[Saved data entries]
"""

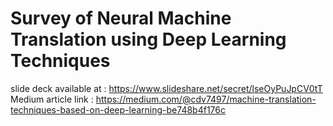 # Survey of Neural Machine Translation using Deep Learning Techniques 

slide deck available at : https://www.slideshare.net/secret/lseOyPuJpCV0tT
Medium article link : https://medium.com/@cdv7497/machine-translation-techniques-based-on-deep-learning-be748b4f176c
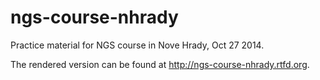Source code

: ngs-course-nhrady
=================

Practice material for NGS course in Nove Hrady, Oct 27 2014. 

The rendered version can be found at http://ngs-course-nhrady.rtfd.org.
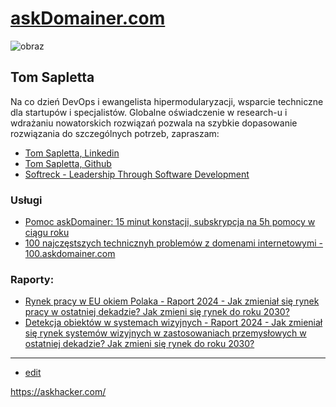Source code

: # [askDomainer.com](https://www.askdomainer.com/)


![obraz](https://github.com/tom-sapletta-com/rynek-pracy-2030-eu/assets/5669657/24abdad9-5aff-4834-95a0-d7215cc6e0bc)

## Tom Sapletta

Na co dzień DevOps i ewangelista hipermodularyzacji, wsparcie techniczne dla startupów i specjalistów.
Globalne oświadczenie w research-u i wdrażaniu nowatorskich rozwiązań pozwala na szybkie dopasowanie rozwiązania do szczególnych potrzeb, zapraszam:

+ [Tom Sapletta, Linkedin](https://www.linkedin.com/in/tom-sapletta-com)
+ [Tom Sapletta, Github](https://github.com/tom-sapletta-com)
+ [Softreck - Leadership Through Software Development](https://softreck.com/)

### Usługi

+ [Pomoc askDomainer: 15 minut konstacji, subskrypcja na 5h pomocy w ciągu roku](https://oferta.askdomainer.com/)
+ [100 najczęstszych technicznyh problemów z domenami internetowymi - 100.askdomainer.com](http://100.askdomainer.com)


### Raporty:

+ [Rynek pracy w EU okiem Polaka - Raport 2024 - Jak zmieniał się rynek pracy w ostatniej dekadzie? Jak zmieni się rynek do roku 2030?](https://2024.teleworking.info/)
+ [Detekcja obiektów w systemach wizyjnych - Raport 2024 - Jak zmieniał się rynek systemów wizyjnych w zastosowaniach przemysłowych w ostatniej dekadzie? Jak zmieni się rynek do roku 2030?](https://2024.teleoperator.info/)



---

+ [edit](https://github.com/askdomainer/www/edit/main/README.md)

https://askhacker.com/

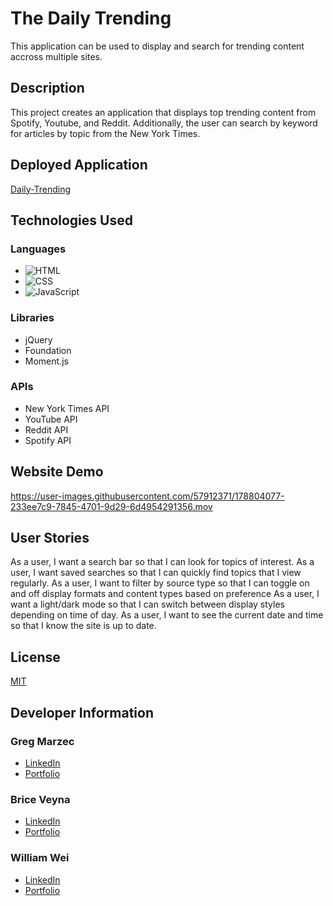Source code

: # The Daily Trending
This application can be used to display and search for trending content accross multiple sites.

## Description
This project creates an application that displays top trending content from Spotify, Youtube, and Reddit. Additionally, the user can search by keyword for articles by topic from the New York Times.

## Deployed Application
[Daily-Trending](https://qosole.github.io/daily-trending/)

## Technologies Used
### Languages
- ![HTML](https://img.shields.io/badge/HTML-34.7%25-red)
- ![CSS](https://img.shields.io/badge/CSS-12.8%25-blue)
- ![JavaScript](https://img.shields.io/badge/JavaScript-52.5%25-yellow)
### Libraries
- jQuery
- Foundation
- Moment.js
### APIs
- New York Times API
- YouTube API
- Reddit API
- Spotify API

## Website Demo
https://user-images.githubusercontent.com/57912371/178804077-233ee7c9-7845-4701-9d29-6d4954291356.mov

## User Stories
As a user, I want a search bar so that I can look for topics of interest.
As a user, I want saved searches so that I can quickly find topics that I view regularly.
As a user, I want to filter by source type so that I can toggle on and off display formats and content types based on preference
As a user, I want a light/dark mode so that I can switch between display styles depending on time of day.
As a user, I want to see the current date and time so that I know the site is up to date.

## License
[MIT](https://choosealicense.com/licenses/mit/)

## Developer Information
### Greg Marzec
- [LinkedIn](https://www.linkedin.com/in/greg-marzec-b6800b242/)
- [Portfolio](https://gregmarz.github.io/portfolio/)

### Brice Veyna
- [LinkedIn](https://www.linkedin.com/in/brice-veyna/)
- [Portfolio](https://briceveyna.github.io/Portfolio/)

### William Wei
- [LinkedIn](https://www.linkedin.com/in/william-wei-044b35241/)
- [Portfolio](https://qosole.github.io/work-portfolio/)
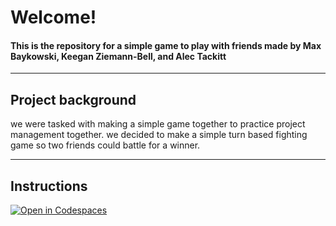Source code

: # Welcome!
#### This is the repository for a simple game to play with friends made by Max Baykowski, Keegan Ziemann-Bell, and Alec Tackitt
___
## Project background
we were tasked with making a simple game together to practice project management together. we decided to make a simple turn based fighting game so two friends could battle for a winner.
___
## Instructions

[![Open in Codespaces](https://classroom.github.com/assets/launch-codespace-7f7980b617ed060a017424585567c406b6ee15c891e84e1186181d67ecf80aa0.svg)](https://classroom.github.com/open-in-codespaces?assignment_repo_id=13463764)
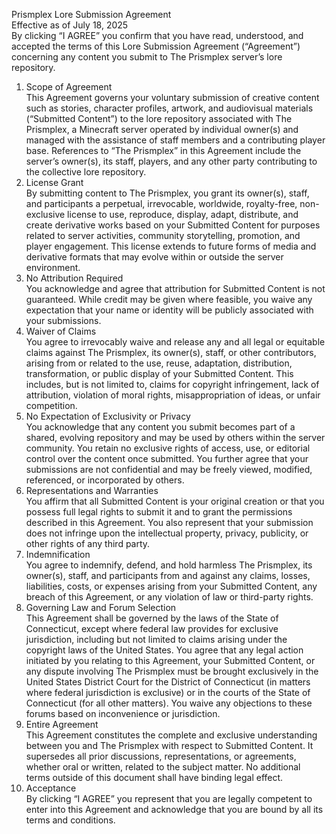 Prismplex Lore Submission Agreement\
Effective as of July 18, 2025\
By clicking “I AGREE” you confirm that you have read, understood, and accepted the terms of this Lore Submission Agreement (“Agreement”) concerning any content you submit to The Prismplex server’s lore repository.
1. Scope of Agreement\
This Agreement governs your voluntary submission of creative content such as stories, character profiles, artwork, and audiovisual materials (“Submitted Content”) to the lore repository associated with The Prismplex, a Minecraft server operated by individual owner(s) and managed with the assistance of staff members and a contributing player base. References to “The Prismplex” in this Agreement include the server’s owner(s), its staff, players, and any other party contributing to the collective lore repository.
2. License Grant\
By submitting content to The Prismplex, you grant its owner(s), staff, and participants a perpetual, irrevocable, worldwide, royalty-free, non-exclusive license to use, reproduce, display, adapt, distribute, and create derivative works based on your Submitted Content for purposes related to server activities, community storytelling, promotion, and player engagement. This license extends to future forms of media and derivative formats that may evolve within or outside the server environment.
3. No Attribution Required\
You acknowledge and agree that attribution for Submitted Content is not guaranteed. While credit may be given where feasible, you waive any expectation that your name or identity will be publicly associated with your submissions.
4. Waiver of Claims\
You agree to irrevocably waive and release any and all legal or equitable claims against The Prismplex, its owner(s), staff, or other contributors, arising from or related to the use, reuse, adaptation, distribution, transformation, or public display of your Submitted Content. This includes, but is not limited to, claims for copyright infringement, lack of attribution, violation of moral rights, misappropriation of ideas, or unfair competition.
5. No Expectation of Exclusivity or Privacy\
You acknowledge that any content you submit becomes part of a shared, evolving repository and may be used by others within the server community. You retain no exclusive rights of access, use, or editorial control over the content once submitted. You further agree that your submissions are not confidential and may be freely viewed, modified, referenced, or incorporated by others.
6. Representations and Warranties\
You affirm that all Submitted Content is your original creation or that you possess full legal rights to submit it and to grant the permissions described in this Agreement. You also represent that your submission does not infringe upon the intellectual property, privacy, publicity, or other rights of any third party.
7. Indemnification\
You agree to indemnify, defend, and hold harmless The Prismplex, its owner(s), staff, and participants from and against any claims, losses, liabilities, costs, or expenses arising from your Submitted Content, any breach of this Agreement, or any violation of law or third-party rights.
8. Governing Law and Forum Selection\
This Agreement shall be governed by the laws of the State of Connecticut, except where federal law provides for exclusive jurisdiction, including but not limited to claims arising under the copyright laws of the United States. You agree that any legal action initiated by you relating to this Agreement, your Submitted Content, or any dispute involving The Prismplex must be brought exclusively in the United States District Court for the District of Connecticut (in matters where federal jurisdiction is exclusive) or in the courts of the State of Connecticut (for all other matters). You waive any objections to these forums based on inconvenience or jurisdiction.
9. Entire Agreement\
This Agreement constitutes the complete and exclusive understanding between you and The Prismplex with respect to Submitted Content. It supersedes all prior discussions, representations, or agreements, whether oral or written, related to the subject matter. No additional terms outside of this document shall have binding legal effect.
10. Acceptance\
By clicking “I AGREE” you represent that you are legally competent to enter into this Agreement and acknowledge that you are bound by all its terms and conditions.
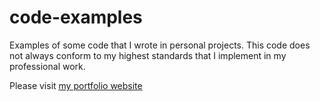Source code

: # code-examples
Examples of some code that I wrote in personal projects. This code does not always conform to my highest standards that I implement in my professional work.

Please visit [my portfolio website](https://radact.io/)
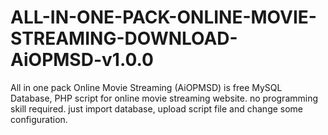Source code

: # ALL-IN-ONE-PACK-ONLINE-MOVIE-STREAMING-DOWNLOAD-AiOPMSD-v1.0.0
All in one pack Online Movie Streaming (AiOPMSD) is free MySQL Database, PHP script for online movie streaming website. no programming skill required. just import database, upload script file and change some configuration.
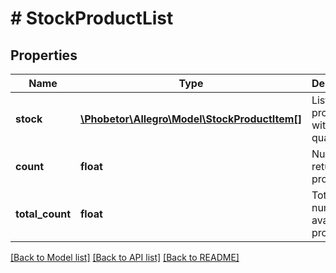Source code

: # # StockProductList

## Properties

Name | Type | Description | Notes
------------ | ------------- | ------------- | -------------
**stock** | [**\Phobetor\Allegro\Model\StockProductItem[]**](StockProductItem.md) | List of products with their quantity. | [optional]
**count** | **float** | Number of returned products. | [optional]
**total_count** | **float** | Total number of available products. | [optional]

[[Back to Model list]](../../README.md#models) [[Back to API list]](../../README.md#endpoints) [[Back to README]](../../README.md)
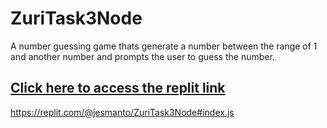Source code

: # ZuriTask3Node
A number guessing game thats generate a number between the range of 1 and another number and prompts the user to guess the number. 

## [Click here to access the replit link]([https://link-url-here.org](https://replit.com/@jesmanto/ZuriTask3Node#index.js))
https://replit.com/@jesmanto/ZuriTask3Node#index.js
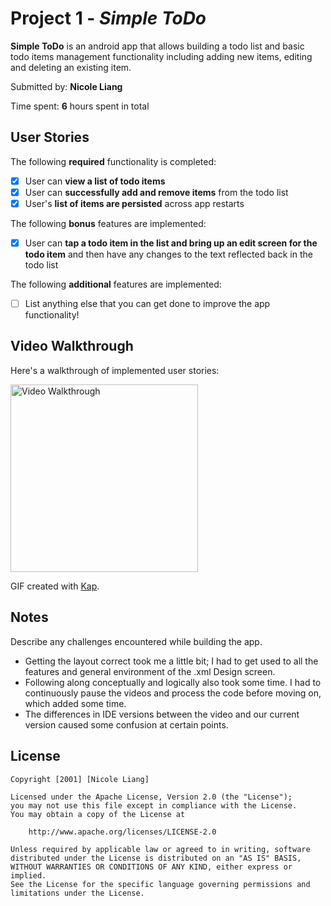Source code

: # Project 1 - *Simple ToDo*

**Simple ToDo** is an android app that allows building a todo list and basic todo items management functionality including adding new items, editing and deleting an existing item.

Submitted by: **Nicole Liang**

Time spent: **6** hours spent in total

## User Stories

The following **required** functionality is completed:

* [x] User can **view a list of todo items**
* [x] User can **successfully add and remove items** from the todo list
* [x] User's **list of items are persisted** across app restarts

The following **bonus** features are implemented:

* [x] User can **tap a todo item in the list and bring up an edit screen for the todo item** and then have any changes to the text reflected back in the todo list

The following **additional** features are implemented:

* [ ] List anything else that you can get done to improve the app functionality!

## Video Walkthrough

Here's a walkthrough of implemented user stories:

<img src='simpletodo-walkthrough.gif' title='Video Walkthrough' width='300' alt='Video Walkthrough' />

GIF created with [Kap](https://getkap.co/).

## Notes

Describe any challenges encountered while building the app.

- Getting the layout correct took me a little bit; I had to get used to all the features and general environment of the .xml Design screen.
- Following along conceptually and logically also took some time. I had to continuously pause the videos and process the code before moving on, which added some time.
- The differences in IDE versions between the video and our current version caused some confusion at certain points.

## License

    Copyright [2001] [Nicole Liang]

    Licensed under the Apache License, Version 2.0 (the "License");
    you may not use this file except in compliance with the License.
    You may obtain a copy of the License at

        http://www.apache.org/licenses/LICENSE-2.0

    Unless required by applicable law or agreed to in writing, software
    distributed under the License is distributed on an "AS IS" BASIS,
    WITHOUT WARRANTIES OR CONDITIONS OF ANY KIND, either express or implied.
    See the License for the specific language governing permissions and
    limitations under the License.
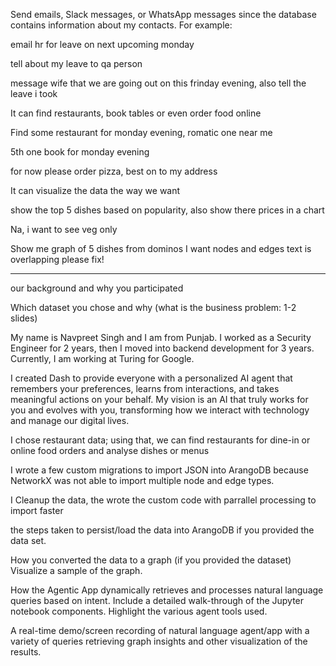 Send emails, Slack messages, or WhatsApp messages since the database contains information about my contacts.
For example:

email hr for leave on next upcoming monday

tell about my leave to qa person 

message wife that we are going out on this frinday evening, also tell the leave i took 




It can find restaurants, book tables or even order food online 

Find some restaurant for monday evening, romatic one near me 

5th one book for monday evening 

for now please order pizza, best on to my address 




It can visualize the data the way we want

show the top 5 dishes based on popularity, also show there prices in a chart

Na, i want to see veg only 


Show me graph of 5 dishes from dominos
I want nodes and edges 
text is overlapping please fix!

------------

our background and why you participated


Which dataset you chose and why (what is the business problem: 1-2 slides)


My name is Navpreet Singh and I am from Punjab. I worked as a Security Engineer for 2 years, then I moved into backend development for 3 years. Currently, I am working at Turing for Google.

I created Dash to provide everyone with a personalized AI agent that remembers your preferences, learns from interactions, and takes meaningful actions on your behalf. My vision is an AI that truly works for you and evolves with you, transforming how we interact with technology and manage our digital lives.

I chose restaurant data; using that, we can find restaurants for dine-in or online food orders and analyse dishes or menus

I wrote a few custom migrations to import JSON into ArangoDB because NetworkX was not able to import multiple node and edge types.

I Cleanup the data, the wrote the custom code with parrallel processing to import faster





the steps taken to persist/load the data into ArangoDB if you provided the data set.


How you converted the data to a graph (if you provided the dataset)
Visualize a sample of the graph.


How the Agentic App dynamically retrieves and processes natural language queries based on intent. Include a detailed walk-through of the Jupyter notebook components. Highlight the various agent tools used.


A real-time demo/screen recording of natural language agent/app with a variety of queries retrieving graph insights and other visualization of the results.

"""

Task to carry out: All that should be written out is the stretch of lines above between the one holding "This Agreement governs" and the one holding "4. Waiver of Claims\", inclusive, exactly as given.

Problem solution:
This Agreement governs your voluntary submission of creative content such as stories, character profiles, artwork, and audiovisual materials (“Submitted Content”) to the lore repository associated with The Prismplex, a Minecraft server operated by individual owner(s) and managed with the assistance of staff members and a contributing player base. References to “The Prismplex” in this Agreement include the server’s owner(s), its staff, players, and any other party contributing to the collective lore repository.
2. License Grant\
By submitting content to The Prismplex, you grant its owner(s), staff, and participants a perpetual, irrevocable, worldwide, royalty-free, non-exclusive license to use, reproduce, display, adapt, distribute, and create derivative works based on your Submitted Content for purposes related to server activities, community storytelling, promotion, and player engagement. This license extends to future forms of media and derivative formats that may evolve within or outside the server environment.
3. No Attribution Required\
You acknowledge and agree that attribution for Submitted Content is not guaranteed. While credit may be given where feasible, you waive any expectation that your name or identity will be publicly associated with your submissions.
4. Waiver of Claims\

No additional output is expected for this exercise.